**Problem description:** From the listing below, copy out every line where the word "Sorafenib" appears.

**Entries supplied:**
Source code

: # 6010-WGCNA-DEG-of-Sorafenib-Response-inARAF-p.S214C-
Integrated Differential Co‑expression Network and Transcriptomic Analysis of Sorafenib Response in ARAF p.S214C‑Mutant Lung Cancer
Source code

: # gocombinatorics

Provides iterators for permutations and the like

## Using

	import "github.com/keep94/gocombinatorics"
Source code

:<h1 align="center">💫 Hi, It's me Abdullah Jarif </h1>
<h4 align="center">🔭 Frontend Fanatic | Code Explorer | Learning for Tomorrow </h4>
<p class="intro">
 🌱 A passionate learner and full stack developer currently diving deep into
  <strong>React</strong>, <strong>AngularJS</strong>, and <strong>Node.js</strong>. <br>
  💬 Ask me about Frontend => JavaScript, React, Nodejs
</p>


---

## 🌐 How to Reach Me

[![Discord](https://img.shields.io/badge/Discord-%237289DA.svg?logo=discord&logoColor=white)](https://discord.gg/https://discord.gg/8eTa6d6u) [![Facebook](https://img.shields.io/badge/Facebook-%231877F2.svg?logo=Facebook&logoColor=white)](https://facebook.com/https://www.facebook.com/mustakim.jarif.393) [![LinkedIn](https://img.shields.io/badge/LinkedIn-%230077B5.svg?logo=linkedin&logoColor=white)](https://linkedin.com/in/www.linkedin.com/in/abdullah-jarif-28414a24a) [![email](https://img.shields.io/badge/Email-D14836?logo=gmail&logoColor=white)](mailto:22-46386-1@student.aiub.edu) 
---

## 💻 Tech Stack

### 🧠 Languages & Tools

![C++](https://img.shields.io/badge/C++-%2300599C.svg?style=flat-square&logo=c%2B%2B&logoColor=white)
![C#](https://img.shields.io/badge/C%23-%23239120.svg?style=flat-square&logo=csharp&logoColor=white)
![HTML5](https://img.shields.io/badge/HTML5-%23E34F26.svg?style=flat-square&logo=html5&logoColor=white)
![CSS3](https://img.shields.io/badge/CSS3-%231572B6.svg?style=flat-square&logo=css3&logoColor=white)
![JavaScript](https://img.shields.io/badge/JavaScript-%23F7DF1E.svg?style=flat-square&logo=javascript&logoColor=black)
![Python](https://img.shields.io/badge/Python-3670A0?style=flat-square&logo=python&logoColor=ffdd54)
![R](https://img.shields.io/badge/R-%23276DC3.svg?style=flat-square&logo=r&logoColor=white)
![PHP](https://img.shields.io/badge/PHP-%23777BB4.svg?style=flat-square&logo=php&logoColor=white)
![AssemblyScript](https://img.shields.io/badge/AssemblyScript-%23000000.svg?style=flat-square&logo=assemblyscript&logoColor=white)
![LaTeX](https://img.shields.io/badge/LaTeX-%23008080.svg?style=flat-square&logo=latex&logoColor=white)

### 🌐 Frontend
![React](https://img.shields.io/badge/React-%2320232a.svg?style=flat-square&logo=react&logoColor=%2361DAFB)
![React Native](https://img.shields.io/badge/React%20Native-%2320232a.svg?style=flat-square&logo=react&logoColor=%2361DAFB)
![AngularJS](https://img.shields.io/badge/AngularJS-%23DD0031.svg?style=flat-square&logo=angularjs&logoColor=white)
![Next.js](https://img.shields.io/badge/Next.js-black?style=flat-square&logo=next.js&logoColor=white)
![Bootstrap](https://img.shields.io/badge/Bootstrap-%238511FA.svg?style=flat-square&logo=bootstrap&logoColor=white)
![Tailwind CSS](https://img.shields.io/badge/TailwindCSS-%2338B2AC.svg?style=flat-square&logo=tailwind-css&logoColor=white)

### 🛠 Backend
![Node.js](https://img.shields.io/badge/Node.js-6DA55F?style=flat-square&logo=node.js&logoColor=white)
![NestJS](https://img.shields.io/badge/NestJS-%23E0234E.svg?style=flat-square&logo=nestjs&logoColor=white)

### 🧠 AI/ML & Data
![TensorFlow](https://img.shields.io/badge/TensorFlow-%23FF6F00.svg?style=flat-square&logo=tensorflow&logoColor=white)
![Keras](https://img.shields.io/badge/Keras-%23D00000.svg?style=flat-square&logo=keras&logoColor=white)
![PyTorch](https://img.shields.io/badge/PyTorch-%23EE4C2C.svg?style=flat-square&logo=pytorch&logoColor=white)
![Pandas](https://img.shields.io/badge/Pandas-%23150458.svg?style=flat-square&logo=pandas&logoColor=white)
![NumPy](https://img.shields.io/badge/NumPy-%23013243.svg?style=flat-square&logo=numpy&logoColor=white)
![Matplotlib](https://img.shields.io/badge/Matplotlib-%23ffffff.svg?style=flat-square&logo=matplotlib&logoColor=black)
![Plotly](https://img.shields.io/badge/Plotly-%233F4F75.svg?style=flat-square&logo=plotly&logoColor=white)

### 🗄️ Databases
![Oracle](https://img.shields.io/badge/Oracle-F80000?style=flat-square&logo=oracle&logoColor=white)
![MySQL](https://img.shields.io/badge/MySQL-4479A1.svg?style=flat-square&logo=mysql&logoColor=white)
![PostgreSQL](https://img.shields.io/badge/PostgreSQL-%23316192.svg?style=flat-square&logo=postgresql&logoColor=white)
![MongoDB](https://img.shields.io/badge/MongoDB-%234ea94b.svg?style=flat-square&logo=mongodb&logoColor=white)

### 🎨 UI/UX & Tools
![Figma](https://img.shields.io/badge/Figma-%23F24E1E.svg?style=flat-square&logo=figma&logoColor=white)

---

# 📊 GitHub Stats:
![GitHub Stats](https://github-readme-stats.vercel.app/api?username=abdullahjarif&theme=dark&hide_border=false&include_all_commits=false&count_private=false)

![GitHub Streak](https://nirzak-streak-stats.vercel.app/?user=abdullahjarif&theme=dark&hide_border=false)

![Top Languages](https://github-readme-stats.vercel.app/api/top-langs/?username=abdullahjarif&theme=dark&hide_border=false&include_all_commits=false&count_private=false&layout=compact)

**Answer area:**
: # 6010-WGCNA-DEG-of-Sorafenib-Response-inARAF-p.S214C-
Integrated Differential Co‑expression Network and Transcriptomic Analysis of Sorafenib Response in ARAF p.S214C‑Mutant Lung Cancer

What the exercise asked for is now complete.